■ Work request
Skipping all pictures, set down the lines of the listing from the first through the one with "DISTINCT 在所有列上转换为 GROUP".

■ Material to process
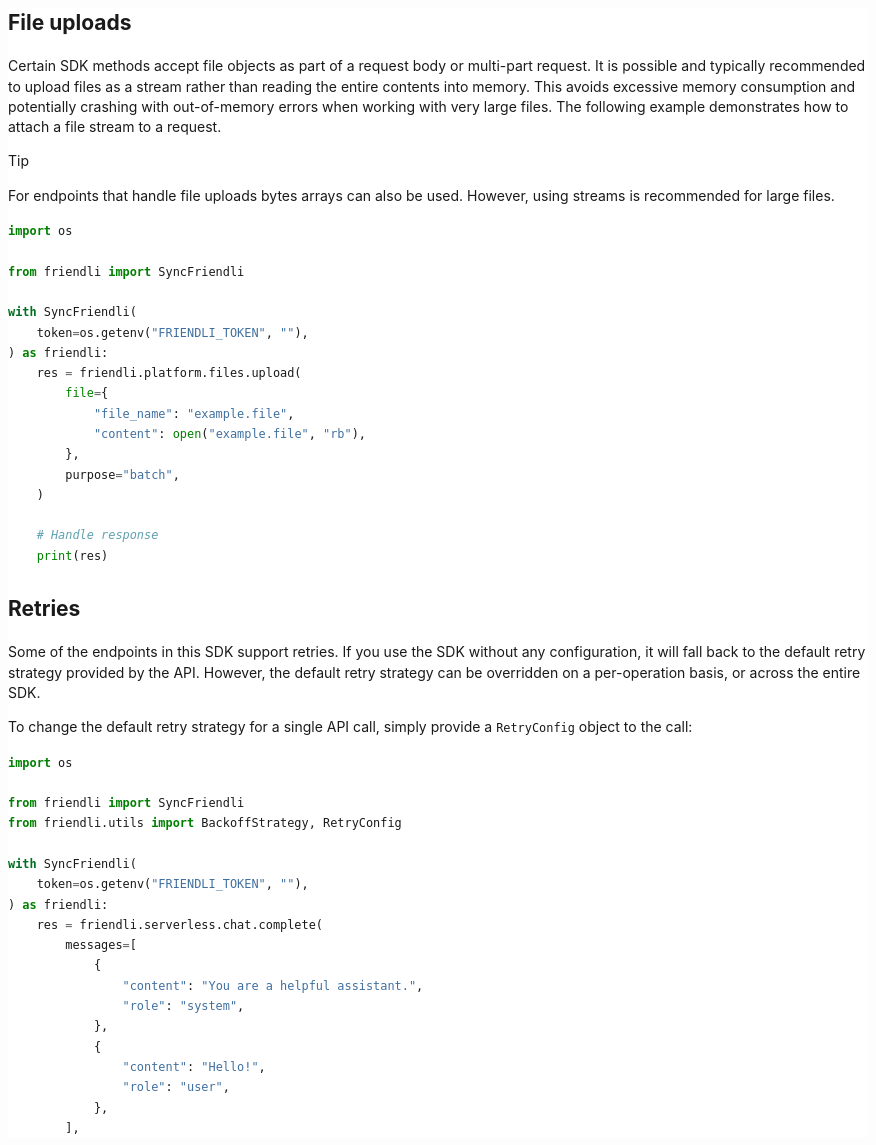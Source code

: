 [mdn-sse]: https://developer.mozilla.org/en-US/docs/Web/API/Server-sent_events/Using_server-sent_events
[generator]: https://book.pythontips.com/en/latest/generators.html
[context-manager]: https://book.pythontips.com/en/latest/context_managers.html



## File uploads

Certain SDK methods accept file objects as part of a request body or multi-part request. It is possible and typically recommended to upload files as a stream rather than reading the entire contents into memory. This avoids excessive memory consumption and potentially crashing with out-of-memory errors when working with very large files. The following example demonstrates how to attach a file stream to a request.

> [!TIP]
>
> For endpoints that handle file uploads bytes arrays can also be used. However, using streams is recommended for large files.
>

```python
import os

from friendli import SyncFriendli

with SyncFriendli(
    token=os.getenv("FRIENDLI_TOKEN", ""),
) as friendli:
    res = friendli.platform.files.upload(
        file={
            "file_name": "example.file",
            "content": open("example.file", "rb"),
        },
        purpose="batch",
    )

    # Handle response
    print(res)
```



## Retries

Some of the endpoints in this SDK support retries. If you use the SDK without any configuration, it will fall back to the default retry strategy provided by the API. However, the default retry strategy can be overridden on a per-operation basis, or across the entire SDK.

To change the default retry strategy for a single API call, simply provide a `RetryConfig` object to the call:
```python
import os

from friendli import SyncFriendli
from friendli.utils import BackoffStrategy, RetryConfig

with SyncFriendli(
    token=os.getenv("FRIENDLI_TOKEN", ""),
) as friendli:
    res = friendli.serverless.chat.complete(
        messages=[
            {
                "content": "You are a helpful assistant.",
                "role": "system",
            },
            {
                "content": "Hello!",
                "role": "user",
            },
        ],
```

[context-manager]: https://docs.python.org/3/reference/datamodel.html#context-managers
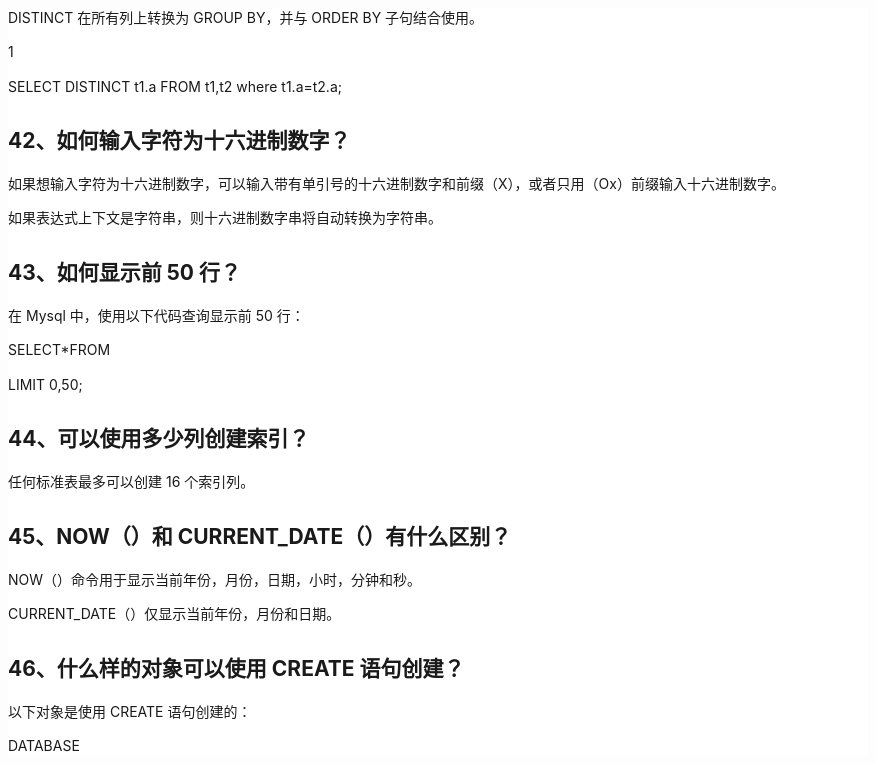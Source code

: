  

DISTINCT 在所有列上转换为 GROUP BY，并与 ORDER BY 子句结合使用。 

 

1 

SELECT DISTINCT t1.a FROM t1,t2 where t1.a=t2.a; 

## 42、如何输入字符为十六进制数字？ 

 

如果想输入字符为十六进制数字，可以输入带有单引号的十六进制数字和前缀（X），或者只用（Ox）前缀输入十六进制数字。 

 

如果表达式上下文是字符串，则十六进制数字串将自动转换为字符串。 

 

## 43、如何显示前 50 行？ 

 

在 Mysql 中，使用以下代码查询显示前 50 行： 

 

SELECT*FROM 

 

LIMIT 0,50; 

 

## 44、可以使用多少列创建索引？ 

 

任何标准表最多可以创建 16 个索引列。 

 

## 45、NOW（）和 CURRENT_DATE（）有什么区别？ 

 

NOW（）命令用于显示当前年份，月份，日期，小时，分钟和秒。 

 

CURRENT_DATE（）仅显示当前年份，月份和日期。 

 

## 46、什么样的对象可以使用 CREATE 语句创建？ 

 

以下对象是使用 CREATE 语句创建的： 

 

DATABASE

■ Solution
Source code

: [mdn-sse]: https://developer.mozilla.org/en-US/docs/Web/API/Server-sent_events/Using_server-sent_events
[generator]: https://book.pythontips.com/en/latest/generators.html
[context-manager]: https://book.pythontips.com/en/latest/context_managers.html



## File uploads

Certain SDK methods accept file objects as part of a request body or multi-part request. It is possible and typically recommended to upload files as a stream rather than reading the entire contents into memory. This avoids excessive memory consumption and potentially crashing with out-of-memory errors when working with very large files. The following example demonstrates how to attach a file stream to a request.

> [!TIP]
>
> For endpoints that handle file uploads bytes arrays can also be used. However, using streams is recommended for large files.
>

```python
import os

from friendli import SyncFriendli

with SyncFriendli(
    token=os.getenv("FRIENDLI_TOKEN", ""),
) as friendli:
    res = friendli.platform.files.upload(
        file={
            "file_name": "example.file",
            "content": open("example.file", "rb"),
        },
        purpose="batch",
    )

    # Handle response
    print(res)
```



## Retries

Some of the endpoints in this SDK support retries. If you use the SDK without any configuration, it will fall back to the default retry strategy provided by the API. However, the default retry strategy can be overridden on a per-operation basis, or across the entire SDK.

To change the default retry strategy for a single API call, simply provide a `RetryConfig` object to the call:
```python
import os

from friendli import SyncFriendli
from friendli.utils import BackoffStrategy, RetryConfig

with SyncFriendli(
    token=os.getenv("FRIENDLI_TOKEN", ""),
) as friendli:
    res = friendli.serverless.chat.complete(
        messages=[
            {
                "content": "You are a helpful assistant.",
                "role": "system",
            },
            {
                "content": "Hello!",
                "role": "user",
            },
        ],
```

[context-manager]: https://docs.python.org/3/reference/datamodel.html#context-managers
Source code

:  

DISTINCT 在所有列上转换为 GROUP BY，并与 ORDER BY 子句结合使用。 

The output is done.